Late that night, after packing the Mustang GT with 100 CDs, enough clothes for a one-week drive, and $5,000 in cash, I left for Canada to commit suicide. It wasn’t the IRS, although I have heard of the IRS driving people to death. Rather, it was sexuality—mine—which I couldn’t reconcile with my Mormon (mom) and Catholic (dad) upbringing. Thus, at the age of 38, I was going to choose suicide.
It’s a two-week story of how I wound up in San Diego, but I did…. And I stayed.
On May 26, 1994, I met Jim Frimmer at the Men’s Coming Out Support Group at the San Diego Center for Social Services. It was actually the gay and lesbian center, but even as recently as 1994 you couldn’t have a telephone number listed for anything “gay” or “lesbian.”
At that time I was working as a consultant in Detroit, Michigan. The company provided me with a free trip home once a month, and May 26, 1994, was my first trip home. We had dates on the 27, 28, and 29 before I had to go back to Detroit. After those three dates, we were pretty sure we were committed to each other.
In November 1995, after I had returned to San Diego permanently, we moved in together and commingled our finances and our lives—a common-law marriage, although not recognized as such since it was between two guys.
On July 31, 2004, we got domestic partnered (such an ugly term) when Domestic Partnership came to California.
Then, in May 2008, the California Supreme Court effectively made same-gender marriage legal in California with one of its rulings. Almost immediately, religious political extremists started gathering signatures for a voter referendum on “gay marriage” and succeeded in getting it on the November 2008 ballot. A week before the election, the polls weren’t looking good for same-gender marriage, so I asked Jim to marry me….

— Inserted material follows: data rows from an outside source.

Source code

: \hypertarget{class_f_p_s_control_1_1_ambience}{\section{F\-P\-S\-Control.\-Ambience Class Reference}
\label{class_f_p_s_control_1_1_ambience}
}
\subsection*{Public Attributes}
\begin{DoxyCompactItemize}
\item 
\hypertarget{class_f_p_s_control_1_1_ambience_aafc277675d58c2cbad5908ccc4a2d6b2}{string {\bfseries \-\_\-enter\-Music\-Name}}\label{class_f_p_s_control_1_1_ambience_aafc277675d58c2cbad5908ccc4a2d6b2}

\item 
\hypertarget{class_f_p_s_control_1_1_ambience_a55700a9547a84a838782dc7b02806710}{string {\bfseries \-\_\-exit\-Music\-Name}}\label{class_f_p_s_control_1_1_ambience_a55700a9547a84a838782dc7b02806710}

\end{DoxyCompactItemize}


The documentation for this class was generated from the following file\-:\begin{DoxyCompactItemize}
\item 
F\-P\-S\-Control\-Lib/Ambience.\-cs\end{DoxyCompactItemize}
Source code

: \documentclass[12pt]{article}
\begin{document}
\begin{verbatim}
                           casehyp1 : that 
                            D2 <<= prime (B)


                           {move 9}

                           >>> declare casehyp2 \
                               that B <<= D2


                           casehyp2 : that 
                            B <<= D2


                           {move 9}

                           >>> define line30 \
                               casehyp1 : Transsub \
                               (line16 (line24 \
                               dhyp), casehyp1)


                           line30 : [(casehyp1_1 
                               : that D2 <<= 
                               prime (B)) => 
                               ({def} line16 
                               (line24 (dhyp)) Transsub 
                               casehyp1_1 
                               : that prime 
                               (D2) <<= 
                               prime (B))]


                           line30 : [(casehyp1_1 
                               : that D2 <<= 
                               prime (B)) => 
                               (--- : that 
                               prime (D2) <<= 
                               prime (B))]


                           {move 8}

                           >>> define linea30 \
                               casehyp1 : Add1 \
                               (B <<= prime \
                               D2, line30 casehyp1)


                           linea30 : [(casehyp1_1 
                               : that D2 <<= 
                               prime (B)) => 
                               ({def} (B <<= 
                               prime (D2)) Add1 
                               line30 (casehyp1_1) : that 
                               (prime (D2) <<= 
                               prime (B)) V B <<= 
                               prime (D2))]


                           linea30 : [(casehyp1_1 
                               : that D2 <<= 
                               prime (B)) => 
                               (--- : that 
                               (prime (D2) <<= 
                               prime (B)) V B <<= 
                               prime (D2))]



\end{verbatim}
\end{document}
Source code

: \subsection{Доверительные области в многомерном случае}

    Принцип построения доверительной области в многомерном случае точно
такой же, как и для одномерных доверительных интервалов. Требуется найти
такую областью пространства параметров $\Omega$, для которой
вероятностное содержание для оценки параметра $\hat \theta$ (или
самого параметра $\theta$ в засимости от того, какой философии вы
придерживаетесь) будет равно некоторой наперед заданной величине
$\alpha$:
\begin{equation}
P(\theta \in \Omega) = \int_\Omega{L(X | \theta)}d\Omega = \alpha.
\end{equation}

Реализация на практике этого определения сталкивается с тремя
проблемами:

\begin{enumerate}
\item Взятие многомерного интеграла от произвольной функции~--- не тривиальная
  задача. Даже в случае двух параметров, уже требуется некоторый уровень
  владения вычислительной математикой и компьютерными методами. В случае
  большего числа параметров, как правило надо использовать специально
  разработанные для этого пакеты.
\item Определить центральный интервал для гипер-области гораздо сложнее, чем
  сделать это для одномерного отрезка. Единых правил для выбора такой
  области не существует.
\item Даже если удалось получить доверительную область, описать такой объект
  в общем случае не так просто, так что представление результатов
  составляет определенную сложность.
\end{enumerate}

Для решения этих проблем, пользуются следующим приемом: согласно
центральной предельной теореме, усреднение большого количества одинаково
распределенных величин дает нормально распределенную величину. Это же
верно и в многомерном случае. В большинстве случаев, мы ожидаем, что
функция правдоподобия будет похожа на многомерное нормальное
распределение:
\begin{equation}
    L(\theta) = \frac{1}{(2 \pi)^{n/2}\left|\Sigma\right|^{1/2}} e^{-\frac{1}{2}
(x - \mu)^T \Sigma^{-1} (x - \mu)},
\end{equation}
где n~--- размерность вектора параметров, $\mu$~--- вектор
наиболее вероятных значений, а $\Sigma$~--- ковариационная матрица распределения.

….and on October 30, 2008….
WE GOT MARRIED!
(legally)
The referendum passed, which meant that same-gender couples could no longer marry in California. But what about the 17,000 same-gender couples who had married in California between May and November 2008? Well, in May 2009, the California Supreme Court ruled that since those same-gender couples had married legally, their marriages would remain legal.
Religious political extremists sued to have them declared null and void, but they lost. Since that time same-gender marriage has been taking the United States state by state, and it’s only a matter of time before all 50 states recognize the love between two people of the same gender.
So happy anniversary to Jim Frimmer. Thank you for being a significant part of my life for over twenty years.